*WORK REQUIRED*
Say how many of the lines below include the word "Screenshots", and write nothing else.

--- START ---

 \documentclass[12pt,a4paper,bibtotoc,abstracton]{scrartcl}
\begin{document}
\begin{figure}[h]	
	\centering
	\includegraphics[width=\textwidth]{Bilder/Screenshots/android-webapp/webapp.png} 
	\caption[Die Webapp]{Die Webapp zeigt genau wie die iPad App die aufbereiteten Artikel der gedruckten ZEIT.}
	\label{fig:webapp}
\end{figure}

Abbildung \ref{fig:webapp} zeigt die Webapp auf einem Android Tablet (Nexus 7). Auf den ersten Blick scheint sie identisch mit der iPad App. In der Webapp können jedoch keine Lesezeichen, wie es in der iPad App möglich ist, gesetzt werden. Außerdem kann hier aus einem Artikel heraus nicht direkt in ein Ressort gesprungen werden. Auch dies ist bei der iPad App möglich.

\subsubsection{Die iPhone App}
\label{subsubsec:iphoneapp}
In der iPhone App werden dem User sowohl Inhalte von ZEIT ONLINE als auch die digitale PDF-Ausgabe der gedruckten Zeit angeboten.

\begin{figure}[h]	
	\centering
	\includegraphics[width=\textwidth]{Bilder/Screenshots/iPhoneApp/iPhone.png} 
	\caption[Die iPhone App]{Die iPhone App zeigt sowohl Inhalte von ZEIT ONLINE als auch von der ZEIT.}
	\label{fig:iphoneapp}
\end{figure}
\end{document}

--- END ---
--- START ---

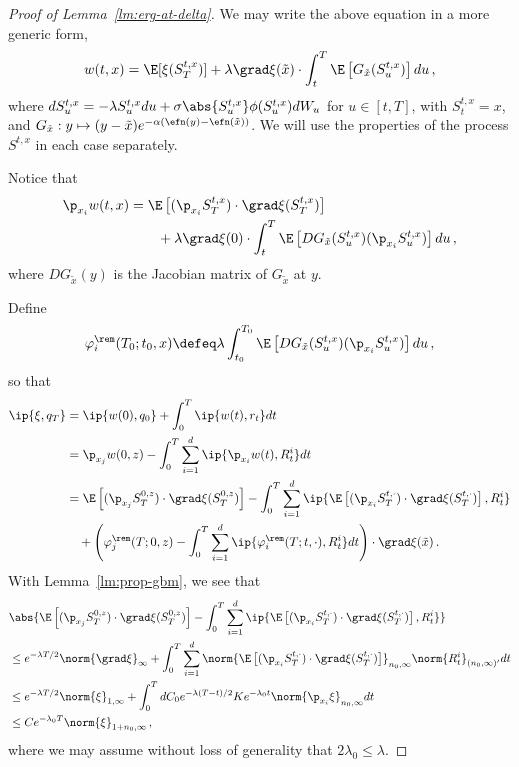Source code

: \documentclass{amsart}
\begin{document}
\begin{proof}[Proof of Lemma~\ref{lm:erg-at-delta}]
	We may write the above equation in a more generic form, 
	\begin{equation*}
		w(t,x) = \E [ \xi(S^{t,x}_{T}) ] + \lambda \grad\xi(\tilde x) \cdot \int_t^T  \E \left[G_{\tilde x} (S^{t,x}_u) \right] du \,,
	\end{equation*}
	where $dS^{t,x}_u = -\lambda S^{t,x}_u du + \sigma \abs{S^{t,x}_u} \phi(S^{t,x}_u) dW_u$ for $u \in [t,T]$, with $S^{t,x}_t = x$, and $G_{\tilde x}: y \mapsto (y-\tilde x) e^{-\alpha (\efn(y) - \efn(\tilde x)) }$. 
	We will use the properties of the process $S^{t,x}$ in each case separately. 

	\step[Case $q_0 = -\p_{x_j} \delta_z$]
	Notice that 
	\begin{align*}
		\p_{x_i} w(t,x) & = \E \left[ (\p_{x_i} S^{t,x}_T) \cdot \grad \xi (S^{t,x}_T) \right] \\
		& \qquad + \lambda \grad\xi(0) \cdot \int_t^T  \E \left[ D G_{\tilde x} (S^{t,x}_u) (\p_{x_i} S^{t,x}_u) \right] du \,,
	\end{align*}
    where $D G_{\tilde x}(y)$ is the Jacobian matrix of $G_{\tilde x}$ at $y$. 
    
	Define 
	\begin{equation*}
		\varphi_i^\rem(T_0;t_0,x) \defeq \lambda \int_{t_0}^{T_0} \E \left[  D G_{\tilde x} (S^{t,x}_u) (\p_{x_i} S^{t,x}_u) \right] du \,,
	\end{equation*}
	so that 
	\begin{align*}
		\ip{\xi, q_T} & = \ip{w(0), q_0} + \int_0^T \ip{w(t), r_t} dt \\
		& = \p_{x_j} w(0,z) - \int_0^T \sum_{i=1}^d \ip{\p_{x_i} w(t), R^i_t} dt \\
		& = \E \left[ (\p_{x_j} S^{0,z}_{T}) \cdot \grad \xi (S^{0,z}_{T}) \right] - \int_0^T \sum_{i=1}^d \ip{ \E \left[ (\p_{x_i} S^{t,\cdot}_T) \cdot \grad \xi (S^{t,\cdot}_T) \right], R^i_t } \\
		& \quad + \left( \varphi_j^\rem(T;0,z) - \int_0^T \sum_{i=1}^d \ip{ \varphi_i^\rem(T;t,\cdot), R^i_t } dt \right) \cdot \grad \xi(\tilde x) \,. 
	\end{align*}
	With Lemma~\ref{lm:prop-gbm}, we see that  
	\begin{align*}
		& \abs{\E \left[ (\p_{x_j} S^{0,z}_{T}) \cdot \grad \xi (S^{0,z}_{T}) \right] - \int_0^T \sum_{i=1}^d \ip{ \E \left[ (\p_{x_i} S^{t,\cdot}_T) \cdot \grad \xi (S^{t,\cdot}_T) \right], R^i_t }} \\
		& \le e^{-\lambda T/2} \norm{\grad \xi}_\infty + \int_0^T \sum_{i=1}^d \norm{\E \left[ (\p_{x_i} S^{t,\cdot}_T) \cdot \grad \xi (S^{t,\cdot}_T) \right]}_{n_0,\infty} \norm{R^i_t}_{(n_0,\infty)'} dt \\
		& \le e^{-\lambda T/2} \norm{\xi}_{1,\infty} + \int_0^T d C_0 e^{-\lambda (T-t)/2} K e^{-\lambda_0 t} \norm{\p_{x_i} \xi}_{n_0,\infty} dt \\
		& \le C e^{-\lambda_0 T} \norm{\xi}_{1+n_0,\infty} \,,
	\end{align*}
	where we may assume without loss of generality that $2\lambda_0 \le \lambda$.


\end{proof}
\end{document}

--- END ---
--- START ---

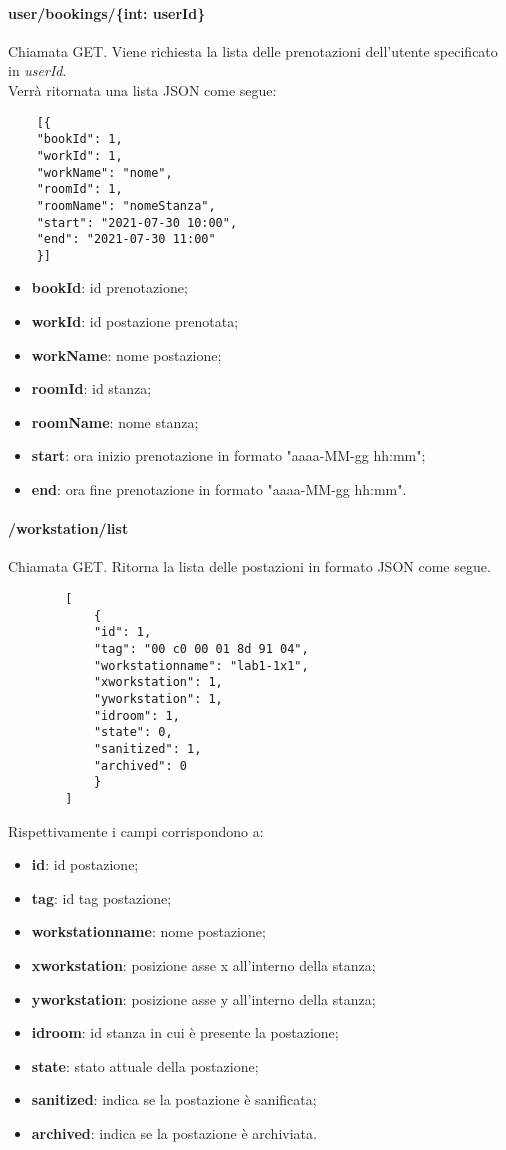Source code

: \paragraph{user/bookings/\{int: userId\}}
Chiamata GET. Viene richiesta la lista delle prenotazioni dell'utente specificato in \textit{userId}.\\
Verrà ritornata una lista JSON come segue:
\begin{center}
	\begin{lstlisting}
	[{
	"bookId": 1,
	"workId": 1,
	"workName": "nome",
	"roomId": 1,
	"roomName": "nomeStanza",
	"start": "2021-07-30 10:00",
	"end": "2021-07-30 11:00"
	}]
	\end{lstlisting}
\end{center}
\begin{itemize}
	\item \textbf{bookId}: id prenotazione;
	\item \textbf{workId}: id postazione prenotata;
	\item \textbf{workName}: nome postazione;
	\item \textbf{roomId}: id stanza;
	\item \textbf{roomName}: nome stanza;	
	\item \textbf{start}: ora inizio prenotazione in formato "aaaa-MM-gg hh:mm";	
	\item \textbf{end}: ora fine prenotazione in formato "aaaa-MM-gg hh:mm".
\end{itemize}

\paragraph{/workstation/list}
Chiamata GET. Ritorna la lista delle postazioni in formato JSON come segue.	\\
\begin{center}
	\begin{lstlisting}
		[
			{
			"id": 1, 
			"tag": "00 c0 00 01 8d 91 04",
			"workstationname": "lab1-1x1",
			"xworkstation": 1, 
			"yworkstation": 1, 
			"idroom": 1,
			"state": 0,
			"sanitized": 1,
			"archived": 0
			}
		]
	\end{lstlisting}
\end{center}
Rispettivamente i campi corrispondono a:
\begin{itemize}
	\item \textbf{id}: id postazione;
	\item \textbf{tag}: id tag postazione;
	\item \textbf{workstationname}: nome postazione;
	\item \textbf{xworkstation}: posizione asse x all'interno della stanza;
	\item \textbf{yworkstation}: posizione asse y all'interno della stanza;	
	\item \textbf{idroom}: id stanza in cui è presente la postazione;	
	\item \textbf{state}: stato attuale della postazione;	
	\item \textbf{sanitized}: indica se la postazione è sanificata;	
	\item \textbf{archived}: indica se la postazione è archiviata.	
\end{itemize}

--- END ---

*SOLUTION TO THE EXERCISE*
2